# dk_nba_salaries

* Getting the dataset
* Exploring the dataset
* Predicting DK salaries
* Predicting DK points
* Predicting whether player will reach 6X

## Getting the dataset

In [2]:
require(RPostgreSQL)
require(dplyr)
require(caret)
library(corrplot)

Loading required package: RPostgreSQL
Loading required package: DBI
Loading required package: dplyr

Attaching package: ‘dplyr’

The following objects are masked from ‘package:stats’:

    filter, lag

The following objects are masked from ‘package:base’:

    intersect, setdiff, setequal, union

Loading required package: caret
Loading required package: lattice
Loading required package: ggplot2


In [3]:
library(doMC)
registerDoMC(cores = 3)

Loading required package: foreach
Loading required package: iterators
Loading required package: parallel


In [4]:
nbadb <- function() {
  drv <- dbDriver("PostgreSQL")
  con <- dbConnect(drv, dbname = "nbadb", user='nbadb', password='cft0911')
  q = "SELECT * FROM tmpmodel"
  dbGetQuery(con, q)
}

In [5]:
pp <- function(sal=3500, dk=12, min=15) {
  # filter out NA
  # remove useless players
  d = nbadb()
  d = d[complete.cases(d),]
  d %>% filter(salary >= sal, dkema25 > dk, minema25 > min)
}

## Exploring the Dataset

In [6]:
dfr = pp(sal=4000)

Most of the variables are self-explanatory, such as season or game_date. 

The opaque variables are described below.

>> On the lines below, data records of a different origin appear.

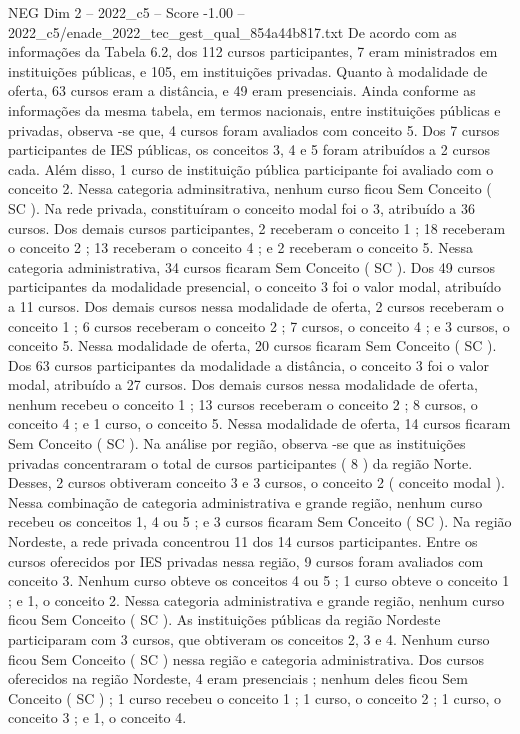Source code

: \begin{textsample}{NEG Dim 2 – 2022\_c5 – Score -1.00 – 2022\_c5/enade\_2022\_tec\_gest\_qual\_854a44b817.txt}
De acordo com as informações da Tabela 6.2, dos 112 cursos participantes, 7 eram ministrados em instituições públicas, e 105, em instituições privadas.
Quanto à modalidade de oferta, 63 cursos eram a distância, e 49 eram presenciais.
Ainda conforme as informações da mesma tabela, em termos nacionais, entre instituições públicas e privadas, observa -se que, 4 cursos foram avaliados com conceito 5.
Dos 7 cursos participantes de IES públicas, os conceitos 3, 4 e 5 foram atribuídos a 2 cursos cada.
Além disso, 1 curso de instituição pública participante foi avaliado com o conceito 2.
Nessa categoria adminsitrativa, nenhum curso ficou Sem Conceito ( SC ).
Na rede privada, constituíram o conceito modal foi o 3, atribuído a 36 cursos.
Dos demais cursos participantes, 2 receberam o conceito 1 ; 18 receberam o conceito 2 ; 13 receberam o conceito 4 ; e 2 receberam o conceito 5.
Nessa categoria administrativa, 34 cursos ficaram Sem Conceito ( SC ).
Dos 49 cursos participantes da modalidade presencial, o conceito 3 foi o valor modal, atribuído a 11 cursos.
Dos demais cursos nessa modalidade de oferta, 2 cursos receberam o conceito 1 ; 6 cursos receberam o conceito 2 ; 7 cursos, o conceito 4 ; e 3 cursos, o conceito 5.
Nessa modalidade de oferta, 20 cursos ficaram Sem Conceito ( SC ).
Dos 63 cursos participantes da modalidade a distância, o conceito 3 foi o valor modal, atribuído a 27 cursos.
Dos demais cursos nessa modalidade de oferta, nenhum recebeu o conceito 1 ; 13 cursos receberam o conceito 2 ; 8 cursos, o conceito 4 ; e 1 curso, o conceito 5.
Nessa modalidade de oferta, 14 cursos ficaram Sem Conceito ( SC ).
Na análise por região, observa -se que as instituições privadas concentraram o total de cursos participantes ( 8 ) da região Norte.
Desses, 2 cursos obtiveram conceito 3 e 3 cursos, o conceito 2 ( conceito modal ).
Nessa combinação de categoria administrativa e grande região, nenhum curso recebeu os conceitos 1, 4 ou 5 ; e 3 cursos ficaram Sem Conceito ( SC ).
Na região Nordeste, a rede privada concentrou 11 dos 14 cursos participantes.
Entre os cursos oferecidos por IES privadas nessa região, 9 cursos foram avaliados com conceito 3.
Nenhum curso obteve os conceitos 4 ou 5 ; 1 curso obteve o conceito 1 ; e 1, o conceito 2.
Nessa categoria administrativa e grande região, nenhum curso ficou Sem Conceito ( SC ).
As instituições públicas da região Nordeste participaram com 3 cursos, que obtiveram os conceitos 2, 3 e 4.
Nenhum curso ficou Sem Conceito ( SC ) nessa região e categoria administrativa.
Dos cursos oferecidos na região Nordeste, 4 eram presenciais ; nenhum deles ficou Sem Conceito ( SC ) ; 1 curso recebeu o conceito 1 ; 1 curso, o conceito 2 ; 1 curso, o conceito 3 ; e 1, o conceito 4.

\end{textsample}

    position_group: Point, Wing, or Big
    minavg: average minutes played up to, but not including, this game
    minema2: exponentional moving average of minutes, alpha = .02
    minema10: exponentional moving average of minutes, alpha = .10
    minema25: exponentional moving average of minutes, alpha = .25
    minema40: exponentional moving average of minutes, alpha = .40
    dkavg: average dk_points in games up to, but not including, this game
    dkema2: exponentional moving average of dk_points, alpha = .02
    dkema10: exponentional moving average of dk_points, alpha = .10
    dkema25: exponentional moving average of dk_points, alpha = .25
    dkema40: exponentional moving average of dk_points, alpha = .40
    lastmin: minutes played in previous game
    lastdk: dk points scored in previous game
    delta_projected_team_total: team_average_ppg - team_implied_total
    pace_avg: in games up to, but not including, this game
    pace_ema2: exponentional moving average of pace, alpha = .02
    pace_ema10: exponentional moving average of pace, alpha = .10
    pace_ema25: exponentional moving average of pace, alpha = .25
    pace_ema40: exponentional moving average of pace, alpha = .40
    drtg_avg: defensive rating in games up to, but not including, this game
    drtg_ema2: exponentional moving average of defensive rating, alpha = .02
    drtg_ema10: exponentional moving average of defensive rating, alpha = .10
    drtg_ema25: exponentional moving average of defensive rating, alpha = .25
    drtg_ema40: exponentional moving average of defensive rating, alpha = .40
    y: whether the player scored 5X salary


## Predicting DraftKings Salaries

How accurately can we predict a player's salary? This could be useful, at a minimum, to impute salaries to old NBA data which would massively increase the available samples.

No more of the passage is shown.